Notwithstanding denials by the British establishment, chief prosecutor at the ICC in The Hague, Fatou Bensouda, on December 04, in a 74-page report delivered in New York has declared there is a “reasonable basis” to believe that UK soldiers committed war crimes against detainees during the Iraq conflict. In her conclusion on the long-running inquiry into the role of British troops in Iraq between 2003 and 2008, Bensouda said: “The prosecutor’s office has reached the conclusion that there is a reasonable basis to believe that members of the UK armed forces committed war crimes within the jurisdiction of the court against persons in their custody.” Bensouda does, however, dismiss allegations that British troops committed any war crimes on the battlefield.

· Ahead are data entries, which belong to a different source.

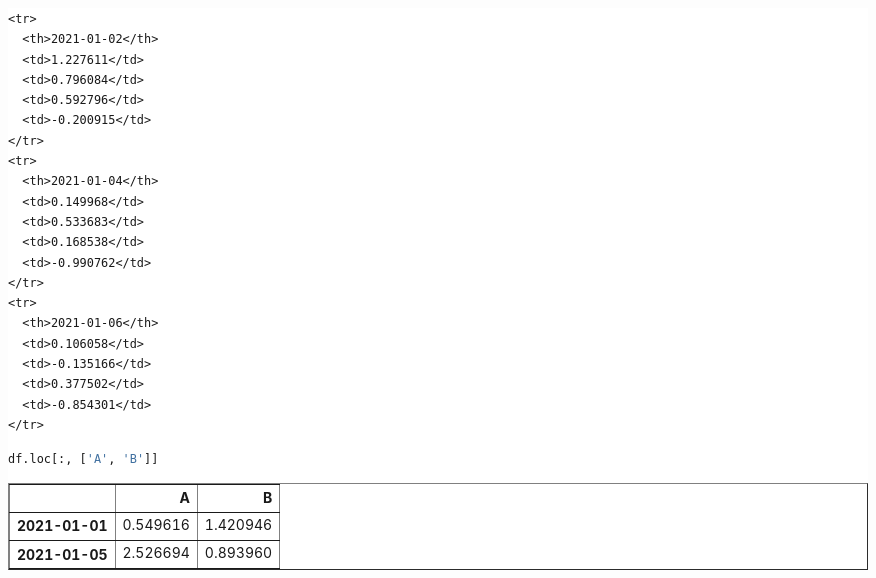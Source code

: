     <tr>
      <th>2021-01-02</th>
      <td>1.227611</td>
      <td>0.796084</td>
      <td>0.592796</td>
      <td>-0.200915</td>
    </tr>
    <tr>
      <th>2021-01-04</th>
      <td>0.149968</td>
      <td>0.533683</td>
      <td>0.168538</td>
      <td>-0.990762</td>
    </tr>
    <tr>
      <th>2021-01-06</th>
      <td>0.106058</td>
      <td>-0.135166</td>
      <td>0.377502</td>
      <td>-0.854301</td>
    </tr>
  </tbody>
</table>
</div>




```python
df.loc[:, ['A', 'B']]
```




<div>
<style scoped>
    .dataframe tbody tr th:only-of-type {
        vertical-align: middle;
    }

    .dataframe tbody tr th {
        vertical-align: top;
    }

    .dataframe thead th {
        text-align: right;
    }
</style>
<table border="1" class="dataframe">
  <thead>
    <tr style="text-align: right;">
      <th></th>
      <th>A</th>
      <th>B</th>
    </tr>
  </thead>
  <tbody>
    <tr>
      <th>2021-01-01</th>
      <td>0.549616</td>
      <td>1.420946</td>
    </tr>
    <tr>
      <th>2021-01-05</th>
      <td>2.526694</td>
      <td>0.893960</td>
    </tr>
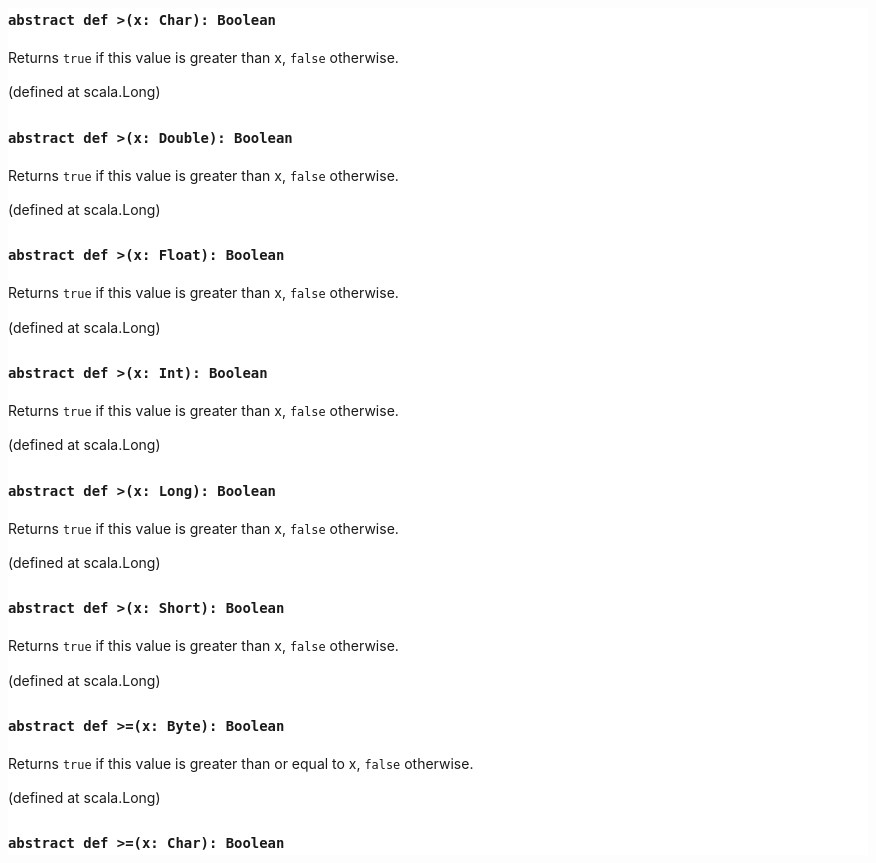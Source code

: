 
### `abstract def >(x: Char): Boolean`                                       ###

Returns `true` if this value is greater than x, `false` otherwise.

(defined at scala.Long)


### `abstract def >(x: Double): Boolean`                                     ###

Returns `true` if this value is greater than x, `false` otherwise.

(defined at scala.Long)


### `abstract def >(x: Float): Boolean`                                      ###

Returns `true` if this value is greater than x, `false` otherwise.

(defined at scala.Long)


### `abstract def >(x: Int): Boolean`                                        ###

Returns `true` if this value is greater than x, `false` otherwise.

(defined at scala.Long)


### `abstract def >(x: Long): Boolean`                                       ###

Returns `true` if this value is greater than x, `false` otherwise.

(defined at scala.Long)


### `abstract def >(x: Short): Boolean`                                      ###

Returns `true` if this value is greater than x, `false` otherwise.

(defined at scala.Long)


### `abstract def >=(x: Byte): Boolean`                                      ###

Returns `true` if this value is greater than or equal to x, `false` otherwise.

(defined at scala.Long)


### `abstract def >=(x: Char): Boolean`                                      ###
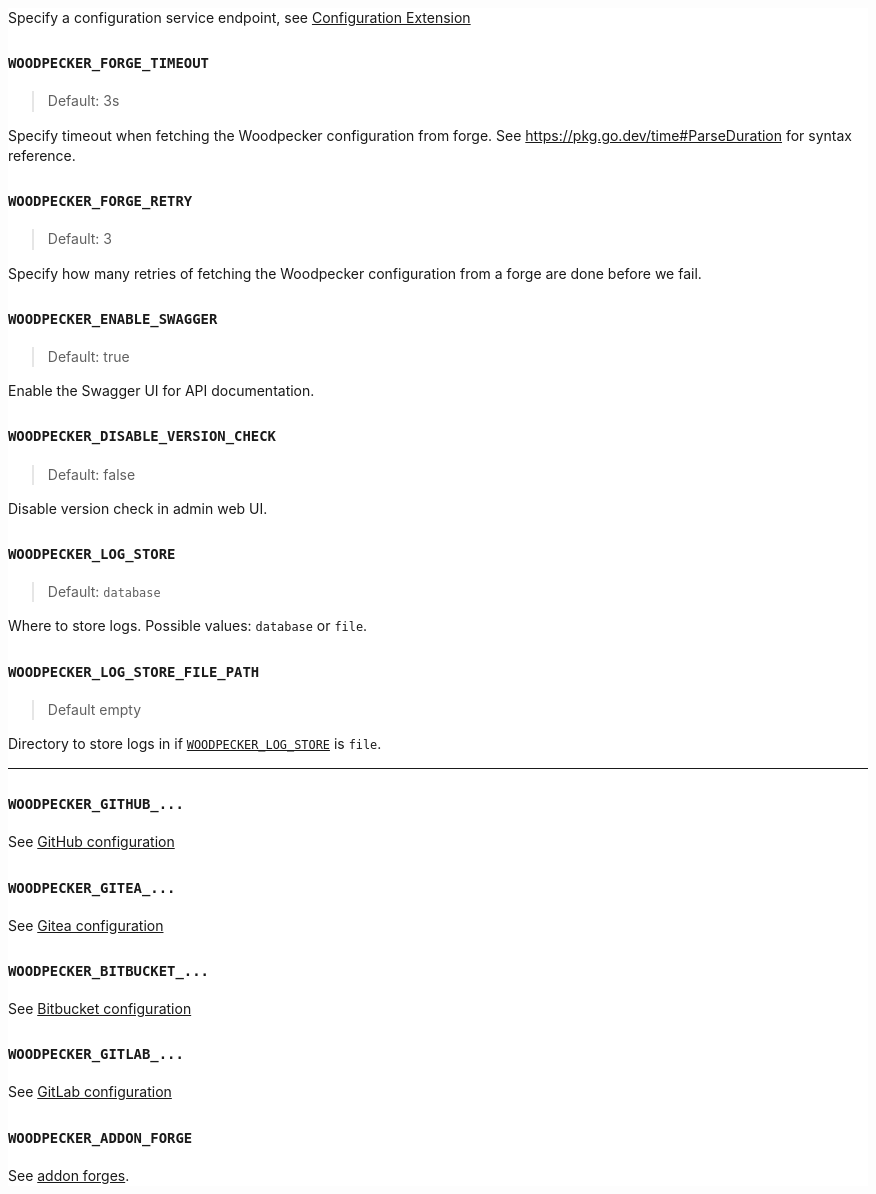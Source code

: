 Specify a configuration service endpoint, see [Configuration Extension](./40-advanced/100-external-configuration-api.md)

### `WOODPECKER_FORGE_TIMEOUT`

> Default: 3s

Specify timeout when fetching the Woodpecker configuration from forge. See <https://pkg.go.dev/time#ParseDuration> for syntax reference.

### `WOODPECKER_FORGE_RETRY`

> Default: 3

Specify how many retries of fetching the Woodpecker configuration from a forge are done before we fail.

### `WOODPECKER_ENABLE_SWAGGER`

> Default: true

Enable the Swagger UI for API documentation.

### `WOODPECKER_DISABLE_VERSION_CHECK`

> Default: false

Disable version check in admin web UI.

### `WOODPECKER_LOG_STORE`

> Default: `database`

Where to store logs. Possible values: `database` or `file`.

### `WOODPECKER_LOG_STORE_FILE_PATH`

> Default empty

Directory to store logs in if [`WOODPECKER_LOG_STORE`](#woodpecker_log_store) is `file`.

---

### `WOODPECKER_GITHUB_...`

See [GitHub configuration](./11-forges/20-github.md#configuration)

### `WOODPECKER_GITEA_...`

See [Gitea configuration](./11-forges/30-gitea.md#configuration)

### `WOODPECKER_BITBUCKET_...`

See [Bitbucket configuration](./11-forges/50-bitbucket.md#configuration)

### `WOODPECKER_GITLAB_...`

See [GitLab configuration](./11-forges/40-gitlab.md#configuration)

### `WOODPECKER_ADDON_FORGE`

See [addon forges](./11-forges/100-addon.md).
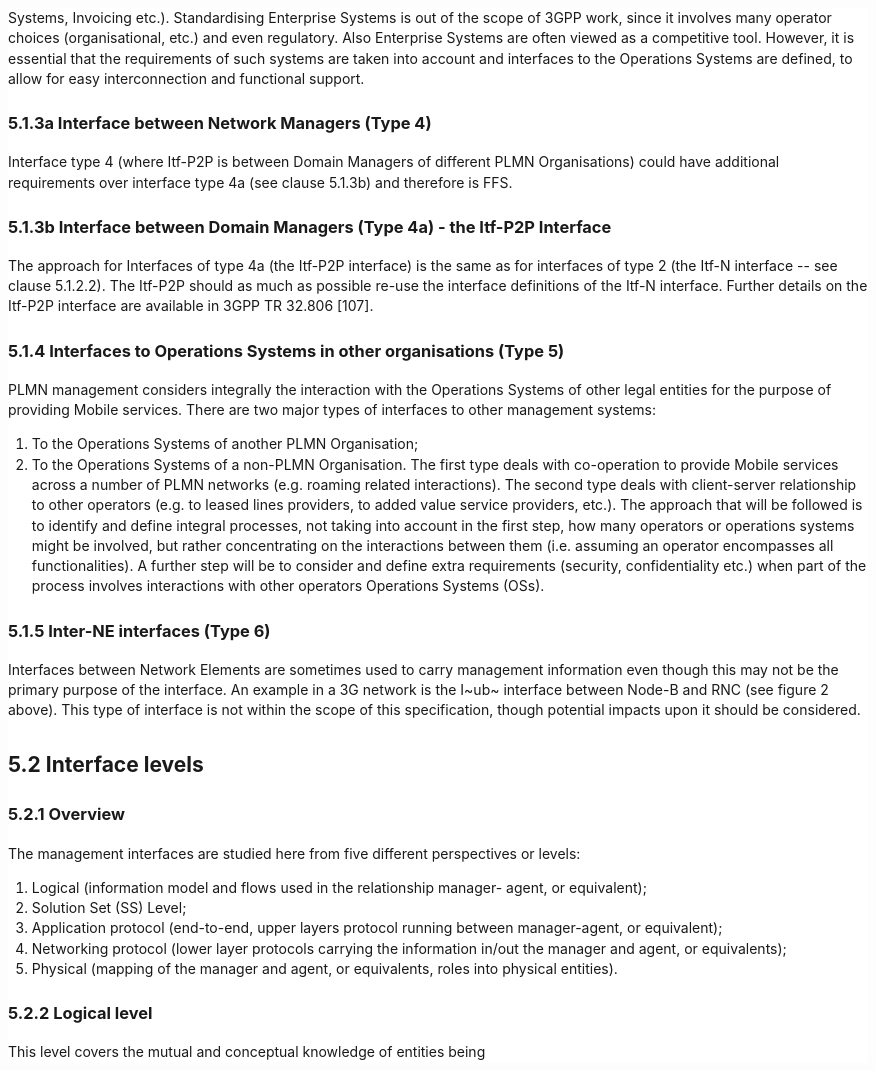 Systems, Invoicing etc.).
Standardising Enterprise Systems is out of the scope of 3GPP work, since it
involves many operator choices (organisational, etc.) and even regulatory.
Also Enterprise Systems are often viewed as a competitive tool. However, it is
essential that the requirements of such systems are taken into account and
interfaces to the Operations Systems are defined, to allow for easy
interconnection and functional support.
### 5.1.3a Interface between Network Managers (Type 4)
Interface type 4 (where Itf-P2P is between Domain Managers of different PLMN
Organisations) could have additional requirements over interface type 4a (see
clause 5.1.3b) and therefore is FFS.
### 5.1.3b Interface between Domain Managers (Type 4a) - the Itf-P2P Interface
The approach for Interfaces of type 4a (the Itf-P2P interface) is the same as
for interfaces of type 2 (the Itf-N interface -- see clause 5.1.2.2).
The Itf-P2P should as much as possible re-use the interface definitions of the
Itf-N interface.
Further details on the Itf-P2P interface are available in 3GPP TR 32.806
[107].
### 5.1.4 Interfaces to Operations Systems in other organisations (Type 5)
PLMN management considers integrally the interaction with the Operations
Systems of other legal entities for the purpose of providing Mobile services.
There are two major types of interfaces to other management systems:
1) To the Operations Systems of another PLMN Organisation;
2) To the Operations Systems of a non-PLMN Organisation.
The first type deals with co-operation to provide Mobile services across a
number of PLMN networks (e.g. roaming related interactions). The second type
deals with client-server relationship to other operators (e.g. to leased lines
providers, to added value service providers, etc.).
The approach that will be followed is to identify and define integral
processes, not taking into account in the first step, how many operators or
operations systems might be involved, but rather concentrating on the
interactions between them (i.e. assuming an operator encompasses all
functionalities). A further step will be to consider and define extra
requirements (security, confidentiality etc.) when part of the process
involves interactions with other operators Operations Systems (OSs).
### 5.1.5 Inter-NE interfaces (Type 6)
Interfaces between Network Elements are sometimes used to carry management
information even though this may not be the primary purpose of the interface.
An example in a 3G network is the I~ub~ interface between Node-B and RNC (see
figure 2 above). This type of interface is not within the scope of this
specification, though potential impacts upon it should be considered.
## 5.2 Interface levels
### 5.2.1 Overview
The management interfaces are studied here from five different perspectives or
levels:
1) Logical (information model and flows used in the relationship manager-
agent, or equivalent);
2) Solution Set (SS) Level;
3) Application protocol (end-to-end, upper layers protocol running between
manager-agent, or equivalent);
4) Networking protocol (lower layer protocols carrying the information in/out
the manager and agent, or equivalents);
5) Physical (mapping of the manager and agent, or equivalents, roles into
physical entities).
### 5.2.2 Logical level
This level covers the mutual and conceptual knowledge of entities being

Even though British defense officials have previously claimed “We are confident that our existing efforts to investigate allegations preclude the need for an investigation by the ICC,” the latest ICC report indicates, Britain obviously lacks the capacity to conduct a credible investigation when it involves its own soldiers. As such, would Britain agree to an investigation by a PoE similar to that convened to investigate Sri Lanka?
The HC has referred to tragedies. Therefore, it would be appropriate to briefly examine the tragedy faced by the people of Diego Garcia (Chagossians), an atoll just south of the equator in the central Indian Ocean, and the largest of 60 small islands comprising the Chagos Archipelago. Diego Garcia became a colony of the UK after the Napoleonic Wars as part of the Treaty of Paris (1814), and from 1814 to 1965, it was administered by the Colony of Mauritius. In 1965, it was detached and included in the newly created British Indian Ocean Territory (BIOT). In the early 1960s, UK agreed to permit the US to establish a naval communication station on one of its island territories. Diego Garcia was the selected location. In December 1966, the US and the UK executed an agreement through an Exchange of Notes which permitted the US to use the BIOT for defense purposes for 50 years until December 2016, followed by a 20-year extension (to 2036) without a monetary payment. However, the UK received a USD 14 million discount from the US on the acquisition of submarine-launched ballistic missile system, Polaris missiles. Between 1968 and 1973, Plantations in Diego Garcia, the sole livelihood of the Chagossians were closed to satisfy the US requirement of an uninhabited island. The British government deported 426 families, numbering 1,151 Chagossians to Mauritius and Seychelles with no right of return. According to Wikileaks CableGate documents (reference ID “09LONDON1156“), in a calculated move planned in 2009, the UK proposed that the BIOT become a “marine reserve” with the aim of preventing the former inhabitants from returning to their lands.
Since the HC laments of tragedies and distortion of the truth, what is Britain’s take on the enforced exile of 1,151 people from their homeland? How does Britain reconcile the forcible eviction of an entire populace of an island with International Human Rights, Humanitarian or any other laws it claims to uphold?
As ‘truth-telling’ in the Sri Lankan context is a major concern for Britain, could its envoy in Colombo enlighten us Sri Lankans with the unvarnished truth without distortions, on the few issues raised?